Immobilier Par sa signature, la propriété de l’immeuble est transférée

BRUXELLES Lors de l’achat d’une maison, d’un appartement… en Belgique, à l’issue des négociations entre un vendeur et un candidat acquéreur, un compromis de vente va être signé.

Ce compromis est un acte sous seing privé constatant leur accord sur l’immeuble et sur son prix.

Et n’intéressant que le vendeur et le candidat acquéreur à la convention, il faudra donc un acte notarié (acte de vente authentique devant notaire) pour qu’il soit opposable à tout le monde.
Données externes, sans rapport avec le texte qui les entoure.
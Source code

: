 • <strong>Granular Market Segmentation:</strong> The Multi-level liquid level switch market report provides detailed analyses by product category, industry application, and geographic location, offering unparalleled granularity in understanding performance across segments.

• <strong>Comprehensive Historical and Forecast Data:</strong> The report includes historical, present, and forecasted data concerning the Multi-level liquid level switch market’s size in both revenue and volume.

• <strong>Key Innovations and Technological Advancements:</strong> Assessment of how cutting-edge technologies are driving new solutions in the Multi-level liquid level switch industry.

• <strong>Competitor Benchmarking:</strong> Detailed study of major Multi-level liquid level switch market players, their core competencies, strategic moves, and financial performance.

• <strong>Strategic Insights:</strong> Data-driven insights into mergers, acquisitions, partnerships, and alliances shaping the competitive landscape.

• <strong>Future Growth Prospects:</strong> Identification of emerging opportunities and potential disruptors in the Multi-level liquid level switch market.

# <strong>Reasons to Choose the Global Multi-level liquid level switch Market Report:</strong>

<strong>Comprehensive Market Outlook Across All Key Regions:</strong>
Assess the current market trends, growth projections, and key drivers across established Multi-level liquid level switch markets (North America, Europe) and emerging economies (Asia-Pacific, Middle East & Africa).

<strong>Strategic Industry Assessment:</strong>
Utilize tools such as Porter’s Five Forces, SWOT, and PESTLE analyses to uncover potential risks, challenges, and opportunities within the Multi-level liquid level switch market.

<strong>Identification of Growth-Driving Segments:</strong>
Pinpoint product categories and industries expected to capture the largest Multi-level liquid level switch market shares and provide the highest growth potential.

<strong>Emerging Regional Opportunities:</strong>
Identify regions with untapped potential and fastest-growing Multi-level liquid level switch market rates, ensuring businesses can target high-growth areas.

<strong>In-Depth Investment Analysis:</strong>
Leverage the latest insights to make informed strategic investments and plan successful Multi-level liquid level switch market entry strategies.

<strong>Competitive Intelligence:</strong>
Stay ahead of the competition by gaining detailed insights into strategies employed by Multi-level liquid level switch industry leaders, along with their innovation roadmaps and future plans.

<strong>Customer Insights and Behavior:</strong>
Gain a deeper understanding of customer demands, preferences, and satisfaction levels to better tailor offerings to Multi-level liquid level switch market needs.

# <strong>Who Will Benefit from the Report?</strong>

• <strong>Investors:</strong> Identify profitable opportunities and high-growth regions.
NÉANMOINS, par la signature du compromis, ces deux parties s’engagent définitivement : le vendeur s’engage à vendre et le candidat acquéreur s’engage à acheter la maison…

De fait, par sa signature et sauf stipulation contraire, la propriété du bien vendu va être transférée entre les mains de l’acheteur.

Sauf stipulation contraire ?

Oui, car les signataires peuvent suspendre le caractère définitif du compromis de vente et son exécution en y faisant apparaître une ou plusieurs causes suspensives.

Dans cette situation, la vente ne devient alors définitive que sous réserve de la réalisation d’un événement futur et incertain comme, par exemple, obtenir un prêt hypothécaire pour payer l’immeuble.

ENFIN, comme cet acte doit renfermer un certain nombre de mentions générales et communes à toute vente ainsi que certaines mentions particulières propres à la nature de l’immeuble vendu, il est recommandé de contacter un notaire.

© La Dernière Heure 2010.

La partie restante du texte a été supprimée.